We finished the week with Friday’s release of the April employment report. It showed that 428,000 jobs were added during the month. This was better than the 380,000 jobs economists expected and in line with the downwardly revised 428,000 jobs that were added in May. This marks 16 consecutive months of job growth, highlighting the impressive labor market recovery we’ve seen since the end of initial lockdowns in spring 2020. The gains were widespread, as most industries saw increased hiring throughout the month. That said, leisure and hospitality saw notable gains, with manufacturing not far behind. The underlying data was also solid, as the unemployment rate remained unchanged at 3.6 percent. This ties the pandemic-era low that was set in March and is close to the pre-pandemic low of 3.5 percent from February 2020. Overall, this was a strong report that showed the economic recovery continued at a healthy pace in April despite headwinds created by rising costs and tighter monetary policy.

What to Look Forward To

On Wednesday, the April Consumer Price Index report is set to be released. Consumer inflation is expected to slow down during the month, with economists forecasting a 0.2 percent rise in prices in April following a 1.2 percent increase in March. On a year-over-year basis, headline consumer prices are expected to increase 8.1 percent in April, down from 8.5 percent in March. Part of the anticipated slowdown in headline consumer inflation in April is due to relatively steady gas prices, as the surge in gas prices in March was a major driver of inflation. Core consumer prices, which strip out the impact of volatile food and energy prices, are set to increase 0.4 percent during the month and 6.1 percent on a year-over-year basis. Consumer prices have experienced significant inflationary pressure throughout the past year driven by high levels of consumer demand, shipping bottlenecks, and rising material and labor costs.

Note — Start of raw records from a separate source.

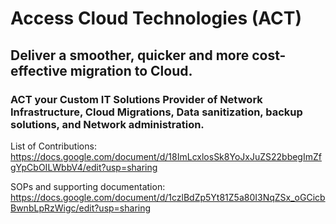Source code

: # Access Cloud Technologies (ACT)

## Deliver a smoother, quicker and more cost-effective migration to Cloud.

### ACT your Custom IT Solutions Provider of Network Infrastructure,  Cloud Migrations, Data sanitization, backup solutions, and Network administration.

List of Contributions: https://docs.google.com/document/d/18ImLcxlosSk8YoJxJuZS22bbegImZfgYpCbOILWbbV4/edit?usp=sharing

SOPs and supporting documentation: https://docs.google.com/document/d/1czlBdZp5Yt81Z5a80I3NqZSx_oGCicbBwnbLpRzWigc/edit?usp=sharing
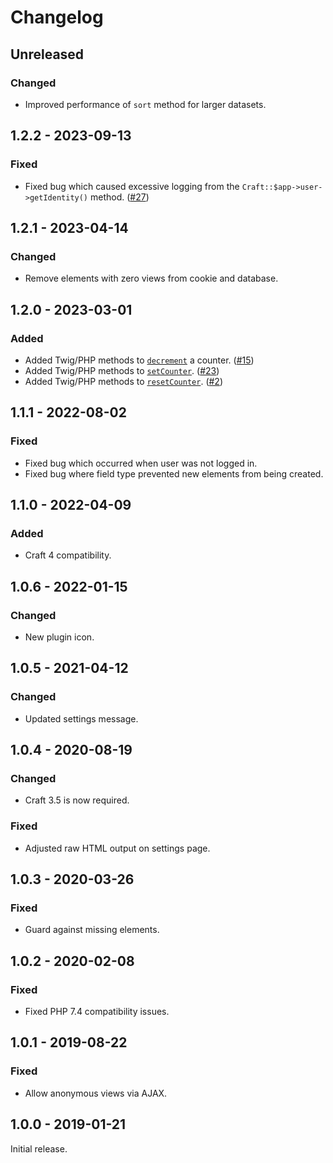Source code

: # Changelog

## Unreleased

### Changed
- Improved performance of `sort` method for larger datasets.

## 1.2.2 - 2023-09-13

### Fixed
- Fixed bug which caused excessive logging from the `Craft::$app->user->getIdentity()` method. ([#27](https://github.com/doublesecretagency/craft-viewcount/issues/27))

## 1.2.1 - 2023-04-14

### Changed
- Remove elements with zero views from cookie and database.

## 1.2.0 - 2023-03-01

### Added
- Added Twig/PHP methods to [`decrement`](https://plugins.doublesecretagency.com/view-count/how-to-decrement-the-counter/) a counter. ([#15](https://github.com/doublesecretagency/craft-viewcount/issues/15))
- Added Twig/PHP methods to [`setCounter`](https://plugins.doublesecretagency.com/view-count/setting-or-resetting-a-counter/). ([#23](https://github.com/doublesecretagency/craft-viewcount/issues/23))
- Added Twig/PHP methods to [`resetCounter`](https://plugins.doublesecretagency.com/view-count/setting-or-resetting-a-counter/). ([#2](https://github.com/doublesecretagency/craft-viewcount/issues/2))

## 1.1.1 - 2022-08-02

### Fixed
- Fixed bug which occurred when user was not logged in.
- Fixed bug where field type prevented new elements from being created.

## 1.1.0 - 2022-04-09

### Added
- Craft 4 compatibility.

## 1.0.6 - 2022-01-15

### Changed
- New plugin icon.

## 1.0.5 - 2021-04-12

### Changed
- Updated settings message.

## 1.0.4 - 2020-08-19

### Changed
- Craft 3.5 is now required.

### Fixed
- Adjusted raw HTML output on settings page.

## 1.0.3 - 2020-03-26

### Fixed
- Guard against missing elements.

## 1.0.2 - 2020-02-08

### Fixed
- Fixed PHP 7.4 compatibility issues.

## 1.0.1 - 2019-08-22

### Fixed
- Allow anonymous views via AJAX.

## 1.0.0 - 2019-01-21

Initial release.
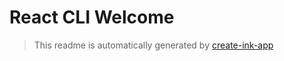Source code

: # React CLI Welcome
> This readme is automatically generated by [create-ink-app](https://github.com/vadimdemedes/create-ink-app)
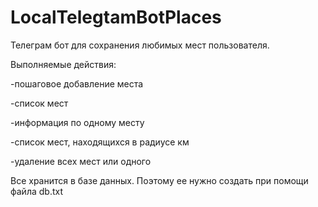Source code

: # LocalTelegtamBotPlaces

Телеграм бот для сохранения любимых мест пользователя. 

Выполняемые действия:

-пошаговое добавление места

-список мест

-информация по одному месту

-список мест, находящихся в радиусе км

-удаление всех мест или одного

Все хранится в базе данных.
Поэтому ее нужно создать при помощи файла db.txt
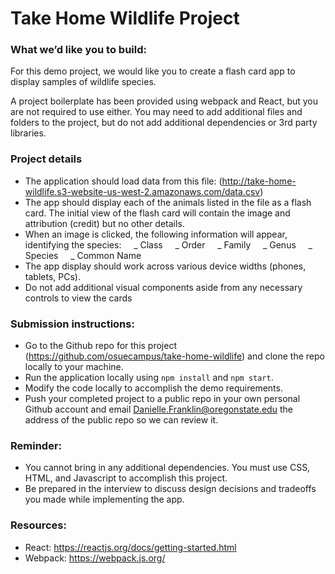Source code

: # Take Home Wildlife Project

### What we’d like you to build:

For this demo project, we would like you to create a flash card app to display samples of wildlife species.

A project boilerplate has been provided using webpack and React, but you are not required to use either. You may need to add additional files and folders to the project, but do not add additional dependencies or 3rd party libraries.

### Project details

- The application should load data from this file: (http://take-home-wildlife.s3-website-us-west-2.amazonaws.com/data.csv)
- The app should display each of the animals listed in the file as a flash card. The initial view of the flash card will contain the image and attribution (credit) but no other details.
- When an image is clicked, the following information will appear, identifying the species:
      _ Class
      _ Order
      _ Family
      _ Genus
      _ Species
      _ Common Name
- The app display should work across various device widths (phones, tablets, PCs).
- Do not add additional visual components aside from any necessary controls to view the cards

### Submission instructions:

- Go to the Github repo for this project (https://github.com/osuecampus/take-home-wildlife) and clone the repo locally to your machine.
- Run the application locally using `npm install` and `npm start`.
- Modify the code locally to accomplish the demo requirements.
- Push your completed project to a public repo in your own personal Github account and email Danielle.Franklin@oregonstate.edu the address of the public repo so we can review it.

### Reminder:

- You cannot bring in any additional dependencies. You must use CSS, HTML, and Javascript to accomplish this project.
- Be prepared in the interview to discuss design decisions and tradeoffs you made while implementing the app.

### Resources:

- React: https://reactjs.org/docs/getting-started.html
- Webpack: https://webpack.js.org/
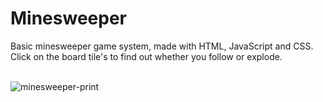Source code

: # Minesweeper
Basic minesweeper game system, made with HTML, JavaScript and CSS.<br>
Click on the board tile's to find out whether you follow or explode.<br><br>

![minesweeper-print](https://github.com/user-attachments/assets/2606a602-eabf-4897-941d-a7214c0edfb4)

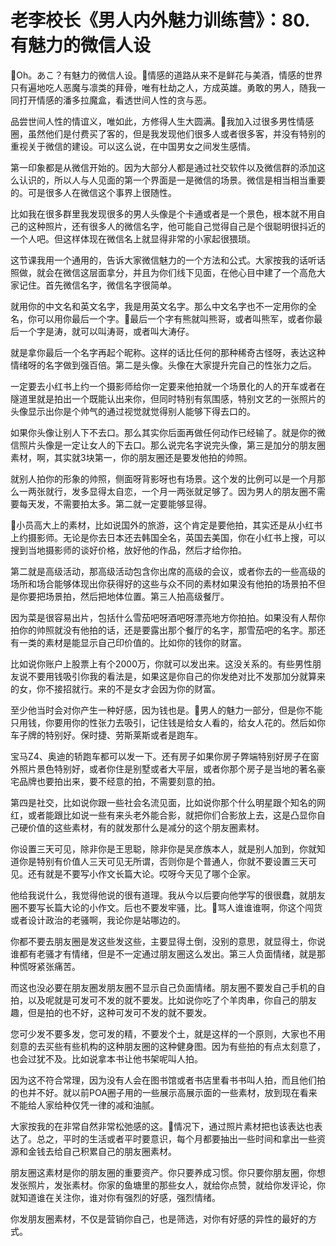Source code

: # 老李校长《男人内外魅力训练营》：80.有魅力的微信人设

🎼Oh。あこ？有魅力的微信人设。🎼情感的道路从来不是鲜花与美酒，情感的世界只有遍地吃人恶魔与凛类的拜骨，唯有杜劫之人，方成英雄。勇敢的男人，随我一同打开情感的潘多拉魔盒，看透世间人性的贪与恶。

品尝世间人性的情谊义，唯如此，方修得人生大圆满。🎼我加入过很多男性情感圈，虽然他们是付费买了客的，但是我发现他们很多人或者很多客，并没有特别的重视关于微信的建设。可以这么说，在中国男女之间发生感情。

第一印象都是从微信开始的。因为大部分人都是通过社交软件以及微信群的添加这么认识的，所以人与人见面的第一个界面是一是微信的场景。微信是相当相当重要的。可是很多人在微信这个事界上很随性。

比如我在很多群里我发现很多的男人头像是个卡通或者是一个景色，根本就不用自己的这种照片，还有很多人的微信名字，他可能自己觉得自己是个很聪明很抖近的一个人吧。但这样体现在微信名上就显得非常的小家起很猥琐。

这节课我用一个通用的，告诉大家微信魅力的一个方法和公式。大家按我的话听话照做，就会在微信这层面拿分，并且为你们线下见面，在他心目中建了一个高危大家记住。首先微信名字，微信名字很简单。

就用你的中文名和英文名字，我是用英文名字。那么中文名字也不一定用你的全名，你可以用你最后一个字。🎼最后一个字有熊就叫熊哥，或者叫熊军，或者你最后一个字是涛，就可以叫涛哥，或者叫大涛仔。

就是拿你最后一个名字再起个昵称。这样的话比任何的那种稀奇古怪呀，表达这种情绪呀的名字做到强百倍。第二是头像。头像在大家提升完自己的性张力之后。

一定要去小红书上约一个摄影师给你一定要来他拍就一个场景化的人的开车或者在隧道里就是拍出一个既能认出来你，但同时特别有氛围感，特别文艺的一张照片的头像显示出你是个帅气的通过视觉就觉得别人能够下得去口的。

如果你头像让别人下不去口。那么其实你后面再做任何动作已经输了。就是你的微信照片头像是一定让女人的下去口。那么说完名字说完头像，第三是加分的朋友圈素材，啊，其实就3块第一，你的朋友圈还是要发他拍的帅照。

就别人拍你的形象的帅照，侧面呀背影呀也有场景。这个发的比例可以是一个月那么一两张就行，发多显得太自恋，一个月一两张就足够了。因为男人的朋友圈不需要每天发，不需要拍太多。第二就一定要能够显得。

🎼小员高大上的素材，比如说国外的旅游，这个肯定是要他拍，其实还是从小红书上约摄影师。无论是你去日本还去韩国全名，英国去美国，你在小红书上搜，可以搜到当地摄影师的谈好价格，放好他的作品，然后才给你拍。

第二就是高级活动，那高级活动包含你出席的高级的会议，或者你去的一些高级的场所和场合能够体现出你获得好的这些与众不同的素材如果没有他拍的场景拍不但是你要把场景拍，然后把地体位置。第三人拍高级餐厅。

因为菜是很容易出片，包括什么雪茄吧呀酒吧呀漂亮地方你拍拍。如果没有人帮你拍你的帅照就没有他拍的话，还是要露出那个餐厅的名字，那雪茄吧的名字。那还有一类的素材是能显示自己印价值的。比如你的钱你的财富。

比如说你账户上股票上有个2000万，你就可以发出来。这没关系的。有些男性朋友说不要用钱吸引你我的看法是，如果这是你自己的你发绝对比不发那加分就算来的女，你不接招就行。来的不是女才会因为你的财富。

至少他当时会对你产生一种好感，因为钱也是。🎼男人的魅力一部分，但是你不能只用钱，你要用你的性张力去吸引，记住钱是给女人看的，给女人花的。然后如你车子牌的特别好。保时捷、劳斯莱斯或者是跑车。

宝马Z4、奥迪的轿跑车都可以发一下。还有房子如果你房子弊端特别好房子在窗外照片景色特别好，或者你住是别墅或者大平层，或者你那个房子是当地的著名豪宅品牌也要拍出来，要不经意的拍，不需要刻意的拍。

第四是社交，比如说你跟一些社会名流见面，比如说你那个什么明星跟个知名的网红，或者能跟比如说一些有来头老外能合影，就把你们合影放上去，这是凸显你自己硬价值的这些素材，有的就发那什么是减分的这个朋友圈素材。

你设置三天可见，除非你是王思聪，除非你是吴彦族本人，就是别人加到，你就知道你是特别有价值人三天可见无所谓，否则你是个普通人，你就不要设置三天可见。还有就是不要写小作文长篇大论。哎呀今天见了哪个企家。

他给我说什么，我觉得他说的很有道理。我从今以后要向他学写的很很蠢，就朋友圈不要写长篇大论的小作文。后也不要发牢骚，比。🎼骂人谁谁谁啊，你这个闯货或者设计政治的老骚啊，我论你是站哪边的。

你都不要去朋友圈是发这些发这些，主要显得土倒，没别的意思，就显得土，你说谁都有老骚才有情绪，但是不一定通过朋友圈这么发出。第三人负面情绪，就是那种慌呀紧张痛苦。

而这也没必要在朋友圈发朋友圈不显示自己负面情绪。朋友圈不要发自己手机的自拍，以及呢就是可发可不发的就不要发。比如说你吃了个羊肉串，你自己的朋友趣，但是拍的也不好，这种可发可不发的就不要发。

您可少发不要多发，您可发的精，不要发个土，就是这样的一个原则，大家也不用刻意的去买些有些机构的这种朋友圈的这种健身图。因为有些拍的有点太刻意了，也会过犹不及。比如说拿本书让他书架呢叫人拍。

因为这不符合常理，因为没有人会在图书馆或者书店里看书书叫人拍，而且他们拍的也并不好。就以前POA圈子用的一些展示高展示面的一些素材，放到现在看来不能给人家给种仅凭一律的减和油腻。

大家按我的在非常自然非常松弛感的这。🎼情况下，通过照片素材把也该表达也表达了。总之，平时的生活或者平时要意识，每个月都要抽出一些时间和拿出一些资源和金钱去给自己积累自己的朋友圈素材。

朋友圈这素材是你的朋友圈的重要资产。你只要养成习惯。你只要你朋友圈，你想发张照片，发张素材。你家的鱼塘里的那些女人，就给你点赞，就给你发评论，你就知道谁在关注你，谁对你有强烈的好感，强烈情绪。

你发朋友圈素材，不仅是营销你自己，也是筛选，对你有好感的异性的最好的方式。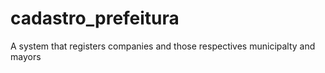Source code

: # cadastro_prefeitura
A system that registers companies and those respectives municipalty and mayors
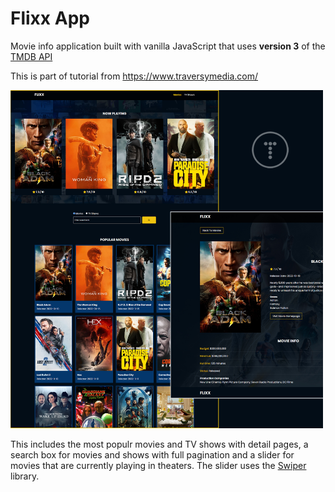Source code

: # Flixx App

Movie info application built with vanilla JavaScript that uses **version 3** of the [TMDB API](https://developers.themoviedb.org/3)

This is part of tutorial from https://www.traversymedia.com/ 

<img src="images/screen.jpg" width="500">

This includes the most populr movies and TV shows with detail pages, a search box for movies and shows with full pagination and a slider for movies that are currently playing in theaters. The slider uses the [Swiper](https://swiperjs.com) library.


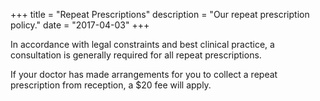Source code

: +++
title = "Repeat Prescriptions"
description = "Our repeat prescription policy."
date = "2017-04-03"
+++


In accordance with legal constraints and best clinical practice, a consultation is generally required for all repeat prescriptions.

If your doctor has made arrangements for you to collect a repeat prescription from reception, a $20 fee will apply.

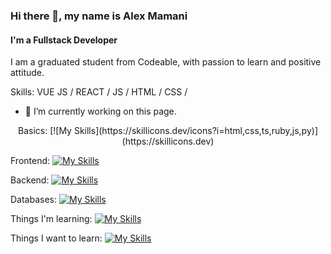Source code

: ### Hi there 👋, my name is Alex Mamani
#### I'm a Fullstack Developer
I am a graduated student from Codeable, with passion to learn and
positive attitude.

Skills: VUE JS / REACT / JS / HTML / CSS / 

- 🔭 I’m currently working on this page. 
<p align="center">
Basics:
[![My Skills](https://skillicons.dev/icons?i=html,css,ts,ruby,js,py)](https://skillicons.dev)
</p>

Frontend: 
[![My Skills](https://skillicons.dev/icons?i=ts,vite,vue,react,materialui,tailwind)](https://skillicons.dev)

Backend: 
[![My Skills](https://skillicons.dev/icons?i=express,nodejs,rails)](https://skillicons.dev)

Databases: 
[![My Skills](https://skillicons.dev/icons?i=firebase,mongodb,mysql,postgres)](https://skillicons.dev)


Things I'm learning: 
[![My Skills](https://skillicons.dev/icons?i=vue,aws,firebase)](https://skillicons.dev)

Things I want to learn: 
[![My Skills](https://skillicons.dev/icons?i=angular,django,graphql,dart,flutter)](https://skillicons.dev)





<!--
**AlexMamani85/AlexMamani85** is a ✨ _special_ ✨ repository because its `README.md` (this file) appears on your GitHub profile.

Here are some ideas to get you started:

- 🔭 I’m currently working on ...
- 🌱 I’m currently learning ...
- 👯 I’m looking to collaborate on ...
- 🤔 I’m looking for help with ...
- 💬 Ask me about ...
- 📫 How to reach me: ...
- 😄 Pronouns: ...
- ⚡ Fun fact: ...
-->
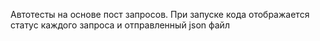 Автотесты на основе пост запросов.
При запуске кода отображается статус каждого запроса и отправленный json файл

On Thursday, the Producer Price Index report will be released. As was the case with consumer inflation, producer inflation is expected to moderate in April. Headline producer prices are expected to rise 0.5 percent during the month, down from 1.4 percent in March. On a year-over-year basis, producer prices are expected to increase 10.6 percent in April, down from 11.2 percent in March. Core producer prices, which strip out the impact of volatile food and energy prices, are also expected to show slower growth in April. Core producer prices are expected to increase 0.7 percent during the month and 8.9 percent on a year-over-year basis, down from the 1 percent monthly and 9.2 percent year-over-year increases we saw in March. In the past year, producer prices have experienced similar upward pressure as consumer prices due to high levels of demand and tangled supply chains. This year, the Fed is expected to continue focusing its efforts on combating inflation through the use of tighter monetary policy. So, both the consumer and producer inflation reports will be closely watched by investors and economists in the months ahead.

We’ll finish the week with Friday’s release of the preliminary estimate of the University of Michigan consumer sentiment survey for May. Economists expect to see the index decline modestly during the month, with forecasts calling for a drop from 65.2 in April to 63.6 in May. Consumer sentiment has been challenged during the year by the impact of the Omicron variant, rising prices, and market volatility. Additionally, the war in Ukraine and the surge in Covid-19 cases in China have also increased geopolitical risk over the past two months. While there have been several challenges for consumer confidence throughout the year, consumer spending growth has remained relatively strong; so the declines in confidence have yet to negatively impact the current economic recovery. Looking forward, we’ll likely need to see progress in getting inflation under control before we see sentiment recover to the recent highs we saw early last year.

That’s it for this week—thanks for reading!